Except that his sunny days might have been clouded recently with a bucket of blood.
He fisted one hand and squeezed it so hard with the other that all his fingers ached. If only it could have been the guy’s neck. Of course, he wasn’t certain that it was one of his customers who had crossed the line and murdered those girls. It could have been anyone. But the crushed tiara, part of the secret crime scene information that a loose-lipped peace officer had shared with him, had made him wonder.
Tiaras. Princesses. The sinking feeling in his gut told him it was a possibility. He shouldn’t have taken a chance on that guy. But greed could trap anyone in its grasp, just as an online supermarket for dark desires kept his clients coming back. Maybe he’d been caught this time.
“If it’s you, you’re done,” he whispered to the monitor.
Leaving his own site, he navigated to a few others that the local FBI task force regularly monitored. Again, it was information he shouldn’t have had but did.
He couldn’t casually observe the task force’s activities any longer. Everyone was searching for answers. He had to find them first.
He closed the Dark Web browser, launched another on the Surface Web and selected a chat room website that was among his customers’ favorites.
Though he rarely joined in on the conversations, he started a dialogue box for his screen name.
MR. SUNSHINE: Today’s been hell.
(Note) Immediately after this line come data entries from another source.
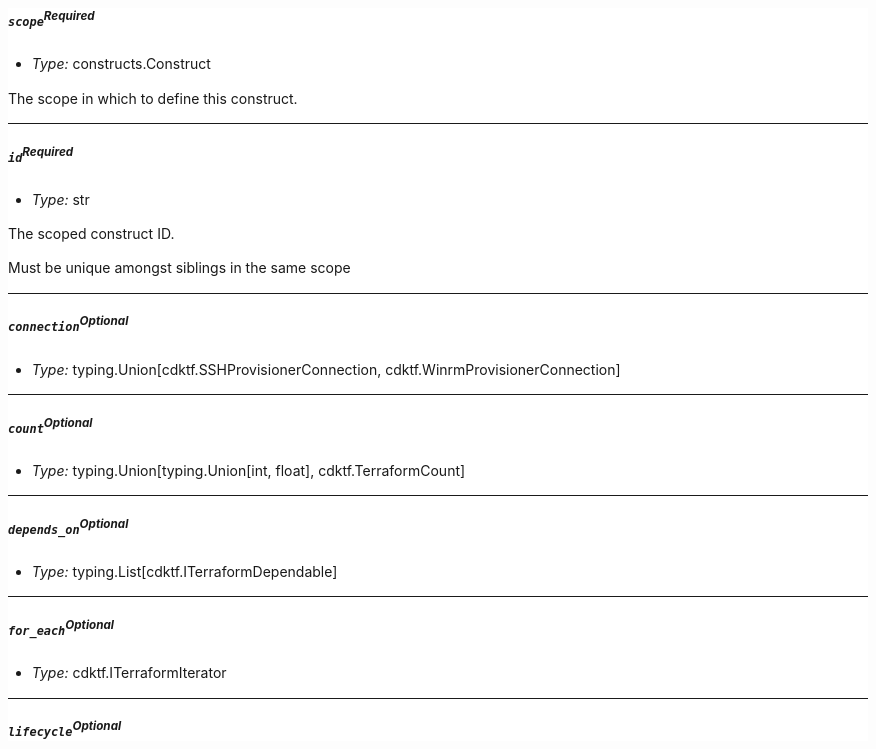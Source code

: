 
##### `scope`<sup>Required</sup> <a name="scope" id="@cdktf/provider-gitlab.projectWikiPage.ProjectWikiPage.Initializer.parameter.scope"></a>

- *Type:* constructs.Construct

The scope in which to define this construct.

---

##### `id`<sup>Required</sup> <a name="id" id="@cdktf/provider-gitlab.projectWikiPage.ProjectWikiPage.Initializer.parameter.id"></a>

- *Type:* str

The scoped construct ID.

Must be unique amongst siblings in the same scope

---

##### `connection`<sup>Optional</sup> <a name="connection" id="@cdktf/provider-gitlab.projectWikiPage.ProjectWikiPage.Initializer.parameter.connection"></a>

- *Type:* typing.Union[cdktf.SSHProvisionerConnection, cdktf.WinrmProvisionerConnection]

---

##### `count`<sup>Optional</sup> <a name="count" id="@cdktf/provider-gitlab.projectWikiPage.ProjectWikiPage.Initializer.parameter.count"></a>

- *Type:* typing.Union[typing.Union[int, float], cdktf.TerraformCount]

---

##### `depends_on`<sup>Optional</sup> <a name="depends_on" id="@cdktf/provider-gitlab.projectWikiPage.ProjectWikiPage.Initializer.parameter.dependsOn"></a>

- *Type:* typing.List[cdktf.ITerraformDependable]

---

##### `for_each`<sup>Optional</sup> <a name="for_each" id="@cdktf/provider-gitlab.projectWikiPage.ProjectWikiPage.Initializer.parameter.forEach"></a>

- *Type:* cdktf.ITerraformIterator

---

##### `lifecycle`<sup>Optional</sup> <a name="lifecycle" id="@cdktf/provider-gitlab.projectWikiPage.ProjectWikiPage.Initializer.parameter.lifecycle"></a>
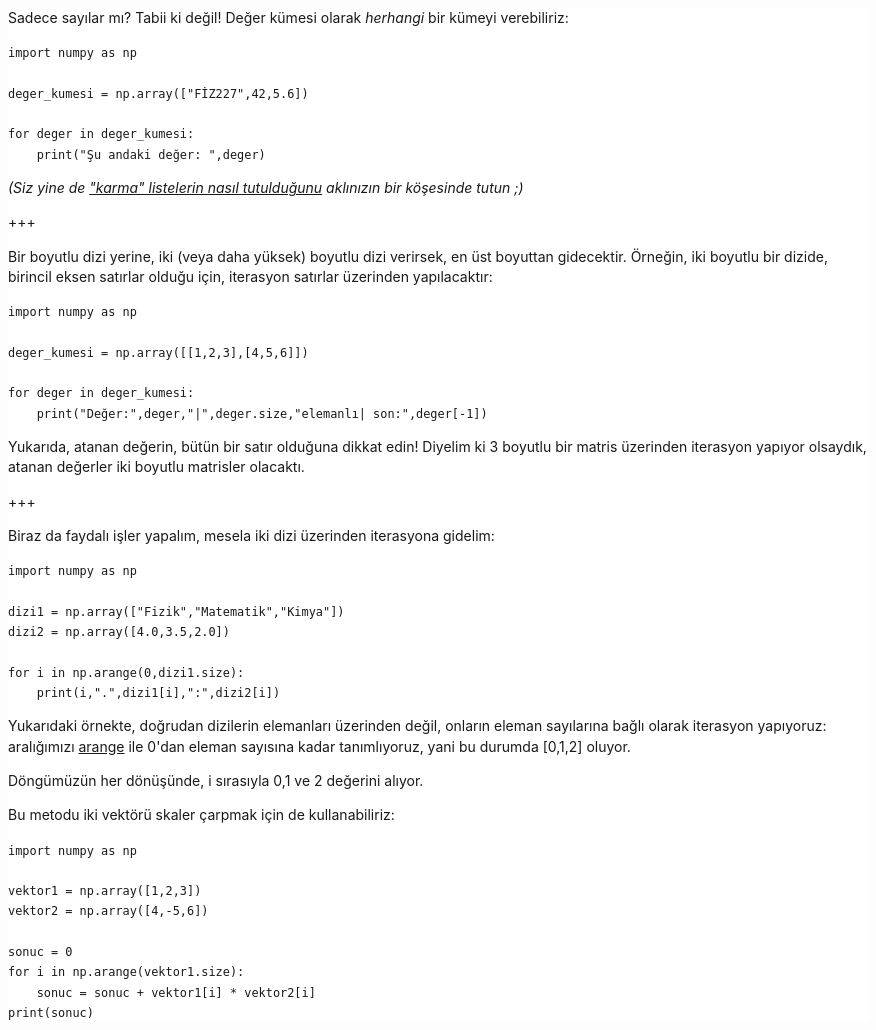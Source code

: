 Sadece sayılar mı? Tabii ki değil! Değer kümesi olarak _herhangi_ bir kümeyi verebiliriz:

```{code-cell} ipython3
import numpy as np

deger_kumesi = np.array(["FİZ227",42,5.6])

for deger in deger_kumesi:
    print("Şu andaki değer: ",deger)
```

_(Siz yine de ["karma" listelerin nasıl tutulduğunu](FIZ227_02_Vektorler_Matrisler.md#karma_diziler) aklınızın bir köşesinde tutun ;)_

+++

Bir boyutlu dizi yerine, iki (veya daha yüksek) boyutlu dizi verirsek, en üst boyuttan gidecektir. Örneğin, iki boyutlu bir dizide, birincil eksen satırlar olduğu için, iterasyon satırlar üzerinden yapılacaktır:

```{code-cell} ipython3
import numpy as np

deger_kumesi = np.array([[1,2,3],[4,5,6]])

for deger in deger_kumesi:
    print("Değer:",deger,"|",deger.size,"elemanlı| son:",deger[-1])
```

Yukarıda, atanan değerin, bütün bir satır olduğuna dikkat edin! Diyelim ki 3 boyutlu bir matris üzerinden iterasyon yapıyor olsaydık, atanan değerler iki boyutlu matrisler olacaktı.

+++

Biraz da faydalı işler yapalım, mesela iki dizi üzerinden iterasyona gidelim:

```{code-cell} ipython3
import numpy as np

dizi1 = np.array(["Fizik","Matematik","Kimya"])
dizi2 = np.array([4.0,3.5,2.0])

for i in np.arange(0,dizi1.size):
    print(i,".",dizi1[i],":",dizi2[i])
```

Yukarıdaki örnekte, doğrudan dizilerin elemanları üzerinden değil, onların eleman sayılarına bağlı olarak iterasyon yapıyoruz: aralığımızı [arange](FIZ227_02_Vektorler_Matrisler.md#arange_araliklar) ile 0'dan eleman sayısına kadar tanımlıyoruz, yani bu durumda [0,1,2] oluyor. 

Döngümüzün her dönüşünde, i sırasıyla 0,1 ve 2 değerini alıyor.

Bu metodu iki vektörü skaler çarpmak için de kullanabiliriz:

```{code-cell} ipython3
import numpy as np

vektor1 = np.array([1,2,3])
vektor2 = np.array([4,-5,6])

sonuc = 0
for i in np.arange(vektor1.size):
    sonuc = sonuc + vektor1[i] * vektor2[i]
print(sonuc)
```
Who agrees with me?
A knock at his office door interrupted him just as responses poured in.
“I’m headed up to bed,” his wife said from outside. “Will you be working long?”
“You go ahead. I have a little more to do.” Then, as an afterthought, he added, “Sweet dreams.”
He wouldn’t be able to sleep now if he tried, so he continued to lurk, waiting to see who was playing that night.
He’d worked too hard to build his empire, too hard to protect it. No one would be allowed to expose it or him. Not a customer who’d taken his fun too far. Not a task force that could uncover a connection during its investigation.
Would he kill to preserve this good thing he had? In a minute.